- [Activity]: Leave out the pictures and copy the remaining records exactly.

- [Task material]:
___

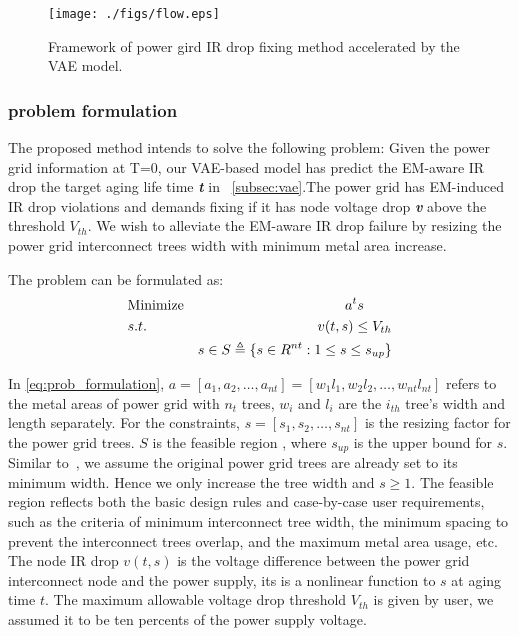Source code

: \begin{figure}[h!]
	\centering
	\texttt{[image: ./figs/flow.eps]}
	\caption{Framework of power gird IR drop fixing method accelerated by the VAE model.}
	\label{fig:flow}
\end{figure}

\subsubsection{problem formulation}
\label{subsubsec:formulation}
The proposed method intends to solve the following problem: 
Given the power grid information at T=0, our VAE-based model has predict the EM-aware IR drop the target aging life time \textit{\textbf{t}} in ~\ref{subsec:vae}.The power grid has EM-induced IR drop violations and demands fixing if it has node voltage drop \textit{\textbf{v}}  above the threshold $V_{th}$.
We wish to alleviate the EM-aware IR drop failure by resizing the power grid interconnect trees width with minimum metal area increase.

The problem can be formulated as:
\begin{align}
	\label{eq:prob_formulation}
	&\mbox{Minimize}  & a^{t}s \qquad   \notag  \\
	&s.t.     & v(t,s)\leq V_{th} \\
	& \quad   &s \in S   \triangleq \{ s \in R^{nt}: 1 \leq s \leq s_{up} \}        \notag
\end{align}

In \eqref{eq:prob_formulation}, $a=[a_{1},a_{2},\ldots,a_{nt}] = [w_{1}l_{1},w_{2}l_{2},\ldots,w_{nt}l_{nt}]$ refers to the metal areas of power grid with $n_{t}$ trees, $w_{i}$ and $l_{i}$ are the $i_{th}$ tree's width and length separately.
For the constraints, $s=[s_{1},s_{2},\ldots,s_{nt}]$  is the resizing factor for the power grid trees. $S$ is the feasible region ,
where $s_{up}$ is the upper bound for $s$. Similar to~\cite{Sukharev:2019pg}, we assume the original power grid trees are already set to its minimum width. Hence we only increase the tree width and $s \geq 1 $.
The feasible region reflects both the basic design rules and case-by-case user requirements, such as the criteria of minimum interconnect tree width, the minimum spacing to prevent the  interconnect trees overlap, and the maximum metal area usage, etc. 
The node IR drop $v(t,s)$  is the voltage difference between the power grid interconnect node and the power supply, its is a nonlinear function to $s$ at aging time $t$. The maximum allowable voltage drop threshold $V_{th}$ is given by user, we assumed it to be ten percents of the power supply voltage.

___

- [Result of this task]:
Source code

: \begin{figure}[h!]
	\centering
	\texttt{[image: ./figs/flow.eps]}
	\caption{Framework of power gird IR drop fixing method accelerated by the VAE model.}
	\label{fig:flow}
\end{figure}

\subsubsection{problem formulation}
\label{subsubsec:formulation}
The proposed method intends to solve the following problem: 
Given the power grid information at T=0, our VAE-based model has predict the EM-aware IR drop the target aging life time \textit{\textbf{t}} in ~\ref{subsec:vae}.The power grid has EM-induced IR drop violations and demands fixing if it has node voltage drop \textit{\textbf{v}}  above the threshold $V_{th}$.
We wish to alleviate the EM-aware IR drop failure by resizing the power grid interconnect trees width with minimum metal area increase.

The problem can be formulated as:
\begin{align}
	\label{eq:prob_formulation}
	&\mbox{Minimize}  & a^{t}s \qquad   \notag  \\
	&s.t.     & v(t,s)\leq V_{th} \\
	& \quad   &s \in S   \triangleq \{ s \in R^{nt}: 1 \leq s \leq s_{up} \}        \notag
\end{align}

In \eqref{eq:prob_formulation}, $a=[a_{1},a_{2},\ldots,a_{nt}] = [w_{1}l_{1},w_{2}l_{2},\ldots,w_{nt}l_{nt}]$ refers to the metal areas of power grid with $n_{t}$ trees, $w_{i}$ and $l_{i}$ are the $i_{th}$ tree's width and length separately.
For the constraints, $s=[s_{1},s_{2},\ldots,s_{nt}]$  is the resizing factor for the power grid trees. $S$ is the feasible region ,
where $s_{up}$ is the upper bound for $s$. Similar to~\cite{Sukharev:2019pg}, we assume the original power grid trees are already set to its minimum width. Hence we only increase the tree width and $s \geq 1 $.
The feasible region reflects both the basic design rules and case-by-case user requirements, such as the criteria of minimum interconnect tree width, the minimum spacing to prevent the  interconnect trees overlap, and the maximum metal area usage, etc. 
The node IR drop $v(t,s)$  is the voltage difference between the power grid interconnect node and the power supply, its is a nonlinear function to $s$ at aging time $t$. The maximum allowable voltage drop threshold $V_{th}$ is given by user, we assumed it to be ten percents of the power supply voltage.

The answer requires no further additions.